This blog is very exciting! In the spirit of being the first to post here, I would like to share my excitement about our class blog! I am looking forward to hearing many, many stories of otherness experiences. More than that I am looking forward to the insights that hearing these stories will motivate in myself, and hope to have my eyes opened in ways they were previously closed. It would be a stupendous bonus to inspire the same motivation in a fellow classmate!
I would like to open the blogger with a definition of the Other by www.m-w.com (merriam-webster dictionary):
"3 a: one (as another person) that is psychologically differentiated from the self b often capitalized : one considered by members of a dominant group as alien, exotic, threatening, or inferior (as because of different racial, sexual, or cultural characteristics)"
A story of that took place recently in my hometown (or right next to it) had me thinking about otherness and our class. Here is the link to the news article: http://www.sfgate.com/cgi-bin/article.cgi?f=/c/a/2008/01/31/BADJUP18R.DTL&hw=jewelry+murder&sn=001&sc=1000
It was about a man who owned a jewelry store and had an attraction to his employee. After asking her out and being turned down, he plots to have her kidnapped, raped and killed. He hires a man, plans out the whole event, telling the man when she gets off work and when to pick her up, where to take her, and how to carry out the rest of his plan. Depressing I know; but after doing research on the evolution of anxiety last semester, this story really struck me.
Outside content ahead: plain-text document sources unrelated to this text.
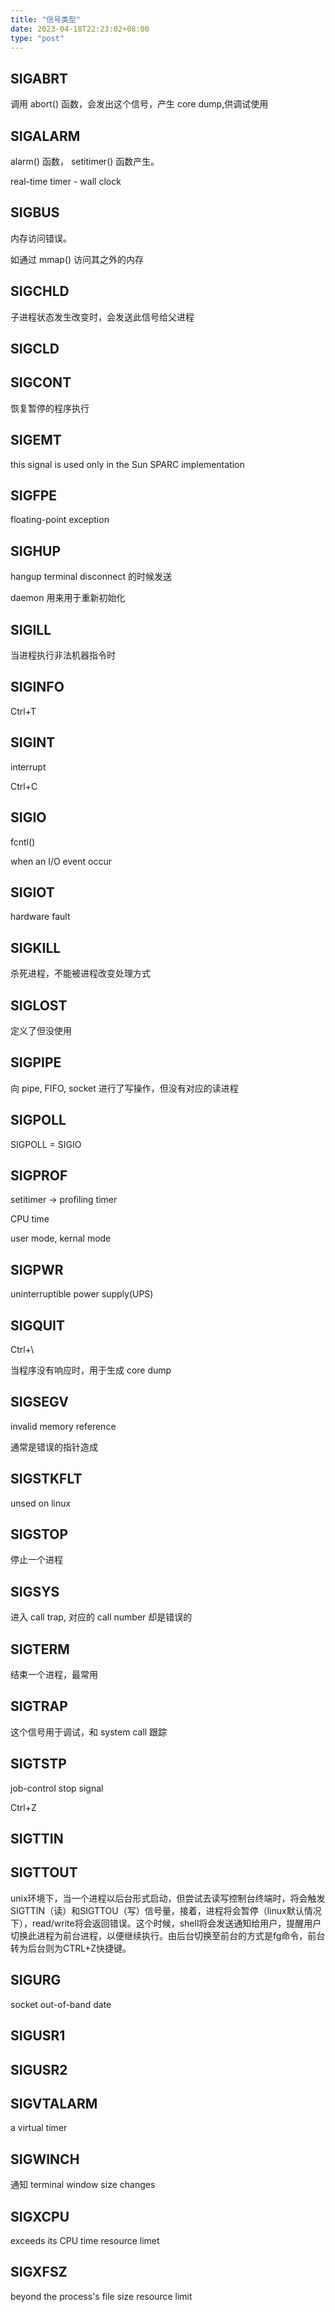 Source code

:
 ```yaml
---
title: "信号类型"
date: 2023-04-18T22:23:02+08:00
type: "post"
---
```


## SIGABRT
调用 abort() 函数，会发出这个信号，产生 core dump,供调试使用

## SIGALARM
alarm() 函数， setitimer() 函数产生。

real-time timer - wall clock

## SIGBUS
内存访问错误。

如通过 mmap() 访问其之外的内存

## SIGCHLD
子进程状态发生改变时，会发送此信号给父进程

## SIGCLD

## SIGCONT
恢复暂停的程序执行

## SIGEMT
this signal is used only in the Sun
SPARC implementation

## SIGFPE
floating-point exception

## SIGHUP
hangup
terminal disconnect 的时候发送

daemon 用来用于重新初始化

## SIGILL
当进程执行非法机器指令时

## SIGINFO
Ctrl+T

## SIGINT
interrupt

Ctrl+C

## SIGIO
fcntl()

when an I/O event occur

## SIGIOT
hardware fault

## SIGKILL
杀死进程，不能被进程改变处理方式

## SIGLOST
定义了但没使用

## SIGPIPE
向 pipe, FIFO, socket 进行了写操作，但没有对应的读进程

## SIGPOLL
SIGPOLL = SIGIO

## SIGPROF
setitimer -> profiling timer

CPU time

user mode, kernal mode

## SIGPWR
uninterruptible power supply(UPS)

## SIGQUIT
Ctrl+\

当程序没有响应时，用于生成 core dump

## SIGSEGV
invalid memory reference

通常是错误的指针造成

## SIGSTKFLT
unsed on linux

## SIGSTOP
停止一个进程

## SIGSYS
进入 call trap, 对应的 call number 却是错误的

## SIGTERM
结束一个进程，最常用

## SIGTRAP
这个信号用于调试，和 system call 跟踪

## SIGTSTP
job-control stop signal

Ctrl+Z

## SIGTTIN
## SIGTTOUT
unix环境下，当一个进程以后台形式启动，但尝试去读写控制台终端时，将会触发SIGTTIN（读）和SIGTTOU（写）信号量，接着，进程将会暂停（linux默认情况下），read/write将会返回错误。这个时候，shell将会发送通知给用户，提醒用户切换此进程为前台进程，以便继续执行。由后台切换至前台的方式是fg命令，前台转为后台则为CTRL+Z快捷键。

## SIGURG
socket out-of-band date

## SIGUSR1
## SIGUSR2

## SIGVTALARM
a virtual timer 

## SIGWINCH
通知 terminal window size changes

## SIGXCPU
exceeds its CPU time resource limet

## SIGXFSZ
beyond the process's file size resource limit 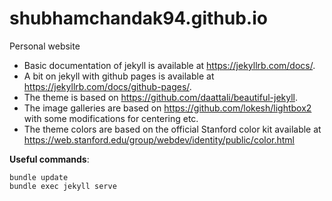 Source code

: # shubhamchandak94.github.io
Personal website

- Basic documentation of jekyll is available at https://jekyllrb.com/docs/. 
- A bit on jekyll with github pages is available at https://jekyllrb.com/docs/github-pages/.
- The theme is based on https://github.com/daattali/beautiful-jekyll. 
- The image galleries are based on https://github.com/lokesh/lightbox2 with some modifications for centering etc.
- The theme colors are based on the official Stanford color kit available at https://web.stanford.edu/group/webdev/identity/public/color.html

**Useful commands**:
```
bundle update
bundle exec jekyll serve
```
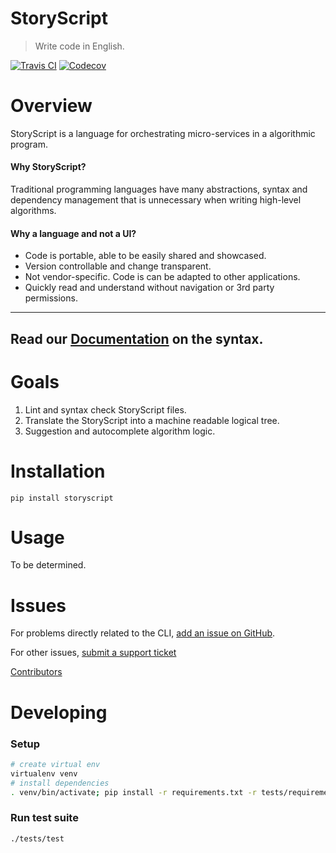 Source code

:   # StoryScript

> Write code in English.

[![Travis CI](https://secure.travis-ci.org/asyncy/storyscript.svg?branch=master)](http://travis-ci.org/asyncy/storyscript)
[![Codecov](https://codecov.io/gh/asyncy/storyscript/branch/master/graphs/badge.svg)](https://codecov.io/github/asyncy/storyscript)


# Overview

StoryScript is a language for orchestrating micro-services in a algorithmic program.

#### **Why StoryScript?**
Traditional programming languages have many abstractions, syntax and dependency management that is unnecessary when writing high-level algorithms.

#### **Why a language and not a UI?**
- Code is portable, able to be easily shared and showcased.
- Version controllable and change transparent.
- Not vendor-specific. Code is can be adapted to other applications.
- Quickly read and understand without navigation or 3rd party permissions.

---
Read our [Documentation](https://github.com/asyncy/storyscript/blob/master/DOCS.md) on the syntax.
---

# Goals

1. Lint and syntax check StoryScript files.
1. Translate the StoryScript into a machine readable logical tree.
1. Suggestion and autocomplete algorithm logic.


# Installation

```
pip install storyscript
```


# Usage

To be determined.


# Issues

For problems directly related to the CLI, [add an issue on GitHub](https://github.com/asyncy/storyscript/issues/new).

For other issues, [submit a support ticket](#)

[Contributors](https://github.com/heroku/storyscript/contributors)


# Developing

### Setup

```sh
# create virtual env
virtualenv venv
# install dependencies
. venv/bin/activate; pip install -r requirements.txt -r tests/requirements.txt
```

### Run test suite

```sh
./tests/test
```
As a woman I have been faced with sexism and many other uncomfortable situations where I have felt as the Other. In this scenario, I was thinking about women and their ability to curb anxieties about their vulnerability to danger. Those that can't, have a hard time functioning in society (as does anyone with high anxiety). However, it is instances like this story that remind me of why it is so hard to desensitize yourself sometimes to the potential dangers in everyday life as a woman. Not only is it something we face in social and familial atmospheres but also in schools, or apparently even in the workplace.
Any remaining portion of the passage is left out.